Joe: Hello. Well I do my radio show once a month, so I suppose I’m like a distant cousin. That’s what it is.
Host: But the idea that you actually show up here—
Joe: Yeah—
Host: To do the show—
Joe: I’m like bad money. I just keep coming back, don’t I. Well, we were here at the end of March for the Hall of Fame. We came in and did a round of things. We did the Q&A with David Fricke and a ton of things. I mean, you know, you come here and just work, don’t you. And it was, you know, it’s, we know. We know how the game works. You’ve gotta keep your face in the lights. You’ve gotta talk to people, and I’ve been blessed with a big mouth. I have a big mouth and a quick tongue and I know how to talk.
Host: So, but before we actually came on the air we were talking a little bit and last night you were on stage at Madison Square Garden with Billy Joel … Which is a pretty big deal, really.
Joe: Yeah, when you say it like that, it just rolls off the tongue. But when you actually stop and think about that for a minute it’s Madison Square Garden. This is something that as an English kid, we used to read the reviews of bands that would play there. It would be like Kiss or the Eagles or whoever it was. Even Jackson Browne as well back in those things. We’d think, Madison Square Garden! Wow! It must be so cool to play there. And last night, there I am, as a guest of Billy Joel, you know. Amazing.

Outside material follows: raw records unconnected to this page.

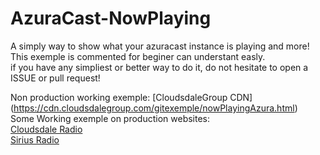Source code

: # AzuraCast-NowPlaying
A simply way to show what your azuracast instance is playing and more!   
This exemple is commented for beginer can understant easly.  
if you have any simpliest or better way to do it, do not hesitate to open a ISSUE or pull request!  
  
Non production working exemple: [CloudsdaleGroup CDN] (https://cdn.cloudsdalegroup.com/gitexemple/nowPlayingAzura.html)  
Some Working exemple on production websites:  
[Cloudsdale Radio](https://cloudsdaleradio.Com)  
[Sirius Radio](https://radio.siriushd.net)  
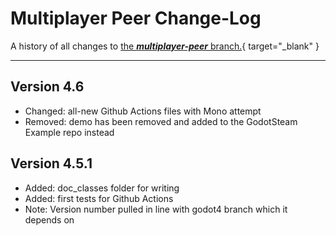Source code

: # Multiplayer Peer Change-Log

A history of all changes to [the ***multiplayer-peer*** branch.](https://github.com/GodotSteam/GodotSteam/tree/multiplayer-peer){ target="\_blank" }

---

## Version 4.6

- Changed: all-new Github Actions files with Mono attempt
- Removed: demo has been removed and added to the GodotSteam Example repo instead

## Version 4.5.1

- Added: doc_classes folder for writing
- Added: first tests for Github Actions
- Note: Version number pulled in line with godot4 branch which it depends on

Host: And not even, I mean it’s not like “Oh here’s an up and coming young boy. Let’s give him a shot.” This, like—you walked out on stage and people go berserk!

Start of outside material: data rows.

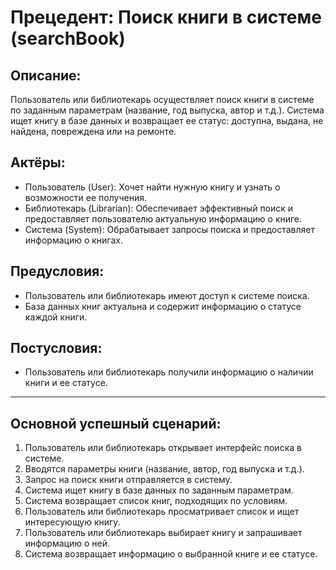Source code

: # Прецедент: Поиск книги в системе (searchBook)

## Описание:
Пользователь или библиотекарь осуществляет поиск книги в системе по заданным параметрам (название, год выпуска, автор и т.д.). Система ищет книгу в базе данных и возвращает ее статус: доступна, выдана, не найдена, повреждена или на ремонте. 

## Актёры:
- Пользователь (User): Хочет найти нужную книгу и узнать о возможности ее получения.
- Библиотекарь (Librarian): Обеспечивает эффективный поиск и предоставляет пользователю актуальную информацию о книге.
- Система (System): Обрабатывает запросы поиска и предоставляет информацию о книгах.

## Предусловия:
- Пользователь или библиотекарь имеют доступ к системе поиска.
- База данных книг актуальна и содержит информацию о статусе каждой книги.

## Постусловия:
- Пользователь или библиотекарь получили информацию о наличии книги и ее статусе.
---

## Основной успешный сценарий:

1. Пользователь или библиотекарь открывает интерфейс поиска в системе.
2. Вводятся параметры книги (название, автор, год выпуска и т.д.).
3. Запрос на поиск книги отправляется в систему.
4. Система ищет книгу в базе данных по заданным параметрам.
5. Система возвращает список книг, подходящих по условиям.
6. Пользователь или библиотекарь просматривает список и ищет интересующую книгу.
7. Пользователь или библиотекарь выбирает книгу и запрашивает информацию о ней.
8. Система возвращает информацию о выбранной книге и ее статусе.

Joe: Well, he did give me a very nice introduction, I must say, you know. It was almost like the guy that does it for the WWF. It was lovely! And, you know, we played there last year with Journey and it’s a great—I’ve only ever played Madison Square Garden once before and that was in ’92. So that was, you know, Billy just did his 36th consecutive sellout and I think his 110th show? So there’s a long way to go to catch him up, I’m afraid, but he’s always nice to go.
Host: He’s got that and he’s got the baseball stadiums.
Joe: Yeah.
Host: And the reason I even sort of go there is because, I mean, you guys are legacy at this point. You’re about to start a Vegas residency—your second Vegas residency. I mean not everybody can do that.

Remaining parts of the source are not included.